No, I had not considered the call to be a scam, since the number was from my bank, but now I see that this too is conceivable, and I could have been mislead. I did re-call the bank, spoke to the same person, and he told me this is not a joke and not a scam (and my card is voided), but his second telephone conversation DID seem more vague than the first. I would not have made this second telephone call if some people here had not made constructive helpful responses, so thank you for that.

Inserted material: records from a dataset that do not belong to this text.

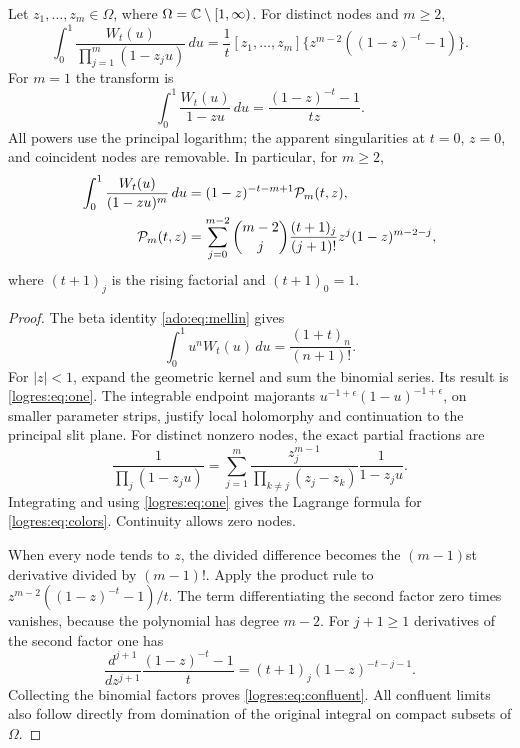 \begin{theorem}
\label{logres:thm:colors}
Let $z_1,\ldots,z_m\in\Omega$, where $\Omega=\C\setminus[1,\infty)$.
For distinct nodes and $m\ge2$,
\begin{equation}\label{logres:eq:colors}
 \int_0^1\frac{W_t(u)}{\prod_{j=1}^m(1-z_ju)}\,du
 =\frac1t[z_1,\ldots,z_m]
       \{z^{m-2}((1-z)^{-t}-1)\}.
\end{equation}
For $m=1$ the transform is
\begin{equation}\label{logres:eq:one}
 \int_0^1\frac{W_t(u)}{1-zu}\,du
       =\frac{(1-z)^{-t}-1}{tz}.
\end{equation}
All powers use the principal logarithm; the apparent singularities at
$t=0$, $z=0$, and coincident nodes are removable. In particular, for
$m\ge2$,
\begin{align}\label{logres:eq:confluent}
 \int_0^1\frac{W_t(u)}{(1-zu)^m}\,du
 &=(1-z)^{-t-m+1}\mathcal P_m(t,z),\notag\\
 \mathcal P_m(t,z)
 &=\sum_{j=0}^{m-2}\binom{m-2}{j}
       \frac{(t+1)_j}{(j+1)!}
       z^j(1-z)^{m-2-j},
\end{align}
where $(t+1)_j$ is the rising factorial and $(t+1)_0=1$.
\end{theorem}
\begin{proof}
The beta identity \eqref{ado:eq:mellin} gives
\[
 \int_0^1u^nW_t(u)\,du=\frac{(1+t)_n}{(n+1)!}.
\]
For $|z|<1$, expand the geometric kernel and sum the binomial series.
Its result is \eqref{logres:eq:one}. The integrable endpoint majorants
$u^{-1+\epsilon}(1-u)^{-1+\epsilon}$, on smaller parameter strips,
justify local holomorphy and continuation to the principal slit plane.
For distinct nonzero nodes, the exact partial fractions are
\[
 \frac1{\prod_j(1-z_ju)}
 =\sum_{j=1}^m
   \frac{z_j^{m-1}}{\prod_{k\ne j}(z_j-z_k)}\frac1{1-z_ju}.
\]
Integrating and using \eqref{logres:eq:one} gives the Lagrange formula
for \eqref{logres:eq:colors}. Continuity allows zero nodes.

When every node tends to $z$, the divided difference becomes the
$(m-1)$st derivative divided by $(m-1)!$. Apply the product rule to
$z^{m-2}((1-z)^{-t}-1)/t$. The term differentiating the second factor
zero times vanishes, because the polynomial has degree $m-2$.
For $j+1\ge1$ derivatives of the second factor one has
\[
 \frac{d^{j+1}}{dz^{j+1}}
       \frac{(1-z)^{-t}-1}{t}
       =(t+1)_j(1-z)^{-t-j-1}.
\]
Collecting the binomial factors proves \eqref{logres:eq:confluent}.
All confluent limits also follow directly from domination of the
original integral on compact subsets of $\Omega$.
\end{proof}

EDIT: And no, the warning to me came from the service provider for the bank, not from the bank itself -- they warned my bank so to speak. No, it was not additional purchases outside of my normal spending habits that made the bank believe someone else was making purchases with my card and me not thinking it through

Again, I do forthrightly apologize. I'm not sure if there is anytihng else I can do.
An extra apology to Chris, I am sorry for the disruption. I still do think that there is a possibility that your team needs to make sure that whoever provides credit-card services for your website might have been hacked -- I have no idea about software (obviously) but there seems to be at least some quantum of real threat. Again, I do not mean this as an accusation, but as a warning that someone might have (successfully) hacked some data.

"

onomastikon написал:

When re-reading my original post, I see that it is suboptimal, and also ambiguous. However, I do not see that I am making allegations against the GGG team;

Thread title:

"

My bank contacted me: Credit card info stolen from PoE site

Come on now...

Hopefully your stuff gets resolved and nothing happened, but you have to be careful and realize that writing something like that will create waves.